Last Saturday morning Nina Sandlin gave the initial yank on a cord attached to a white sleeve covering a new street sign at the southeast corner of Wilson and Artesian. Then she said she bet some small volunteers would like to take over, and she stepped aside when three children promptly stepped up. Nina watched with the rest of us as the sleeve fell away, and the corner assumed its new identity as the Honorary Lee Sandlin Way. Nina pointed out her second-floor apartment on the far side of Artesian and told the crowd that now, when she looks out her window, she’ll see this tribute to her late husband. Lee Sandlin wrote some of the finest journalism the Reader’s ever published, and then one acclaimed book after another until his sudden death last December silenced him.

About a hundred people gathered for the short ceremony, which fortunately was carried out in the shade and concluded by the time the day’s heat started to bite. Forty-Seventh Ward alderman Ameya Pawar said a few words, and so did several friends. Refreshments and a collection of Lee’s books were set out on the front porch of the house on the corner.

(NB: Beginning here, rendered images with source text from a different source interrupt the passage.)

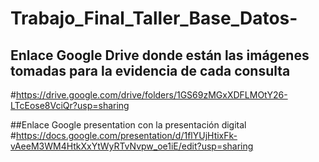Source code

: # Trabajo_Final_Taller_Base_Datos-

## Enlace Google Drive donde están las imágenes tomadas para la evidencia de cada consulta
#https://drive.google.com/drive/folders/1GS69zMGxXDFLMOtY26-LTcEose8VciQr?usp=sharing

##Enlace Google presentation con la presentación digital
#https://docs.google.com/presentation/d/1flYUjHtixFk-vAeeM3WM4HtkXxYtWyRTvNvpw_oe1iE/edit?usp=sharing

Nina Sandlin came to Pawar with her idea of an honorary street designation, and once she’d shown that her neighbors were solidly behind it, the alderman was an enthusiastic ally. She tells me, “Seriously, it’s pretty easy to get one of those brown signs. They are everywhere, and there are thousands of them in Chicago (just see—Linda Zabors is the founder of it). So some might think it’s not a huge honor. But my feeling about that is, sure a lot of authors are in the library. But hey, Shakespeare is in there. Dickens is in there. It is a fine place to be.”